== What to work on ==
An exact copy of the entries below is needed, with every picture left out.

(Stored items from a collection)
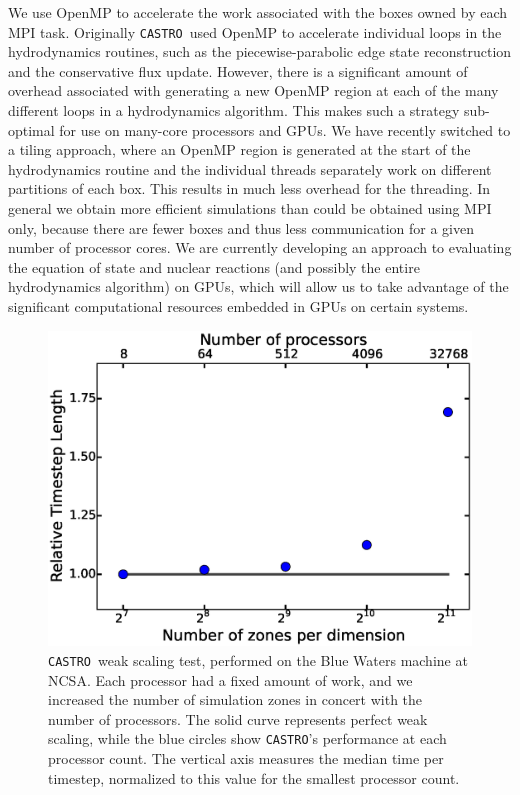 \documentclass[iop]{../emulateapj}
\newcommand{\castro}{\texttt{CASTRO}}
\begin{document}
We use OpenMP to accelerate the work associated with the boxes owned by each 
MPI task. Originally \castro\ used OpenMP to accelerate individual loops in the 
hydrodynamics routines, such as the piecewise-parabolic edge state reconstruction 
and the conservative flux update. However, there is a significant amount of 
overhead associated with generating a new OpenMP region at each of the many 
different loops in a hydrodynamics algorithm. This makes such a strategy 
sub-optimal for use on many-core processors and GPUs. We have recently switched 
to a tiling approach, where an OpenMP region is generated at the start of 
the hydrodynamics routine and the individual threads separately work on 
different partitions of each box. This results in much less overhead for 
the threading. In general we obtain more efficient simulations than 
could be obtained using MPI only, because there are fewer boxes and thus 
less communication for a given number of processor cores. We are currently 
developing an approach to evaluating the equation of state and nuclear reactions 
(and possibly the entire hydrodynamics algorithm) on GPUs, which will allow us
to take advantage of the significant computational resources embedded in GPUs on 
certain systems.

\begin{figure}
  \centering
  \includegraphics[scale=0.4]{plots/weak_scaling}
  \caption{\castro\ weak scaling test, performed on the Blue Waters machine at 
    NCSA. Each processor had a fixed amount of work, and we increased the 
    number of simulation zones in concert with the number of processors. The 
    solid curve represents perfect weak scaling, while the blue circles show 
    \castro's performance at each processor count. The vertical axis measures 
    the median time per timestep, normalized to this value for the smallest 
    processor count.\label{fig:weak_scaling}}
\end{figure}
\end{document}

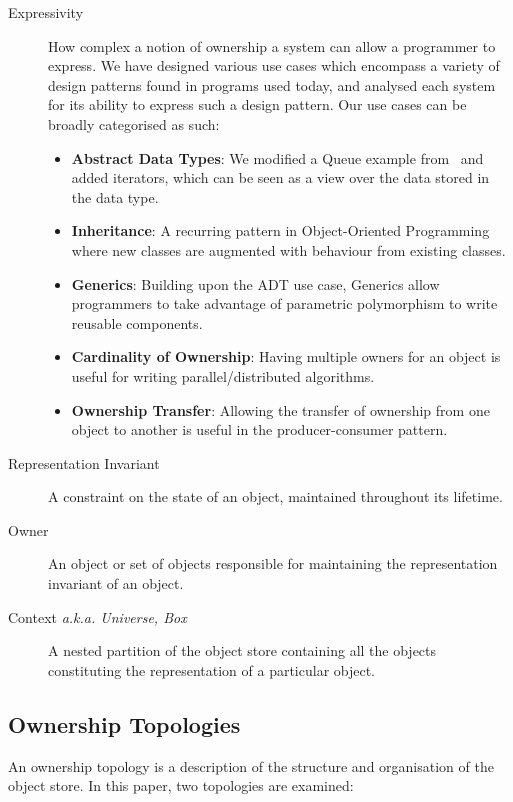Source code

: \documentclass{acm_proc_article-sp}
\begin{document}
\begin{description}
	\item[Expressivity] How complex a notion of ownership a system can allow a
		programmer to express. We have designed various use cases which
		encompass a variety of design patterns found in programs used today, and
		analysed each system for its ability to express such a design pattern.
		Our use cases can be broadly categorised as such:

	\begin{itemize}
		\item \textbf{Abstract Data Types}: We modified a Queue example
			from~\cite{boyapati04safejava} and added iterators, which can be 
			seen as a view over the data stored in the data type.
		\item \textbf{Inheritance}: A recurring pattern in Object-Oriented
			Programming where new classes are augmented with behaviour from 
			existing classes.
		\item \textbf{Generics}: Building upon the ADT use case, Generics
			allow programmers to take advantage of parametric polymorphism to
			write reusable components.
		\item \textbf{Cardinality of Ownership}: Having multiple owners for an
			object is useful for writing parallel/distributed algorithms.
		\item \textbf{Ownership Transfer}: Allowing the transfer of ownership
			from one object to another is useful in the \linebreak 
			producer-consumer pattern.
	\end{itemize}

	\item[Representation Invariant] A constraint on the state of an object,
		maintained throughout its lifetime.
	\item[Owner] An object or set of objects responsible for maintaining the
		representation invariant of an object.
	\item[Context \emph{a.k.a. Universe, Box}] A nested partition of the object
		store containing all the objects constituting the representation of
		a particular object.
\end{description}

\subsection{Ownership Topologies}
\label{subsec:topologies}

An ownership topology is a description of the structure and organisation of the
object store. In this paper, two topologies are examined:
\end{document}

== Answer to the problem ==
 \documentclass[iop]{../emulateapj}
\newcommand{\castro}{\texttt{CASTRO}}
\begin{document}
We use OpenMP to accelerate the work associated with the boxes owned by each 
MPI task. Originally \castro\ used OpenMP to accelerate individual loops in the 
hydrodynamics routines, such as the piecewise-parabolic edge state reconstruction 
and the conservative flux update. However, there is a significant amount of 
overhead associated with generating a new OpenMP region at each of the many 
different loops in a hydrodynamics algorithm. This makes such a strategy 
sub-optimal for use on many-core processors and GPUs. We have recently switched 
to a tiling approach, where an OpenMP region is generated at the start of 
the hydrodynamics routine and the individual threads separately work on 
different partitions of each box. This results in much less overhead for 
the threading. In general we obtain more efficient simulations than 
could be obtained using MPI only, because there are fewer boxes and thus 
less communication for a given number of processor cores. We are currently 
developing an approach to evaluating the equation of state and nuclear reactions 
(and possibly the entire hydrodynamics algorithm) on GPUs, which will allow us
to take advantage of the significant computational resources embedded in GPUs on 
certain systems.

\begin{figure}
  \centering
  \includegraphics[scale=0.4]{plots/weak_scaling}
  \caption{\castro\ weak scaling test, performed on the Blue Waters machine at 
    NCSA. Each processor had a fixed amount of work, and we increased the 
    number of simulation zones in concert with the number of processors. The 
    solid curve represents perfect weak scaling, while the blue circles show 
    \castro's performance at each processor count. The vertical axis measures 
    the median time per timestep, normalized to this value for the smallest 
    processor count.\label{fig:weak_scaling}}
\end{figure}
\end{document}

Source code

: \documentclass{acm_proc_article-sp}
\begin{document}
\begin{description}
	\item[Expressivity] How complex a notion of ownership a system can allow a
		programmer to express. We have designed various use cases which
		encompass a variety of design patterns found in programs used today, and
		analysed each system for its ability to express such a design pattern.
		Our use cases can be broadly categorised as such:

	\begin{itemize}
		\item \textbf{Abstract Data Types}: We modified a Queue example
			from~\cite{boyapati04safejava} and added iterators, which can be 
			seen as a view over the data stored in the data type.
		\item \textbf{Inheritance}: A recurring pattern in Object-Oriented
			Programming where new classes are augmented with behaviour from 
			existing classes.
		\item \textbf{Generics}: Building upon the ADT use case, Generics
			allow programmers to take advantage of parametric polymorphism to
			write reusable components.
		\item \textbf{Cardinality of Ownership}: Having multiple owners for an
			object is useful for writing parallel/distributed algorithms.
		\item \textbf{Ownership Transfer}: Allowing the transfer of ownership
			from one object to another is useful in the \linebreak 
			producer-consumer pattern.
	\end{itemize}

	\item[Representation Invariant] A constraint on the state of an object,
		maintained throughout its lifetime.
	\item[Owner] An object or set of objects responsible for maintaining the
		representation invariant of an object.
	\item[Context \emph{a.k.a. Universe, Box}] A nested partition of the object
		store containing all the objects constituting the representation of
		a particular object.
\end{description}

\subsection{Ownership Topologies}
\label{subsec:topologies}

An ownership topology is a description of the structure and organisation of the
object store. In this paper, two topologies are examined:
\end{document}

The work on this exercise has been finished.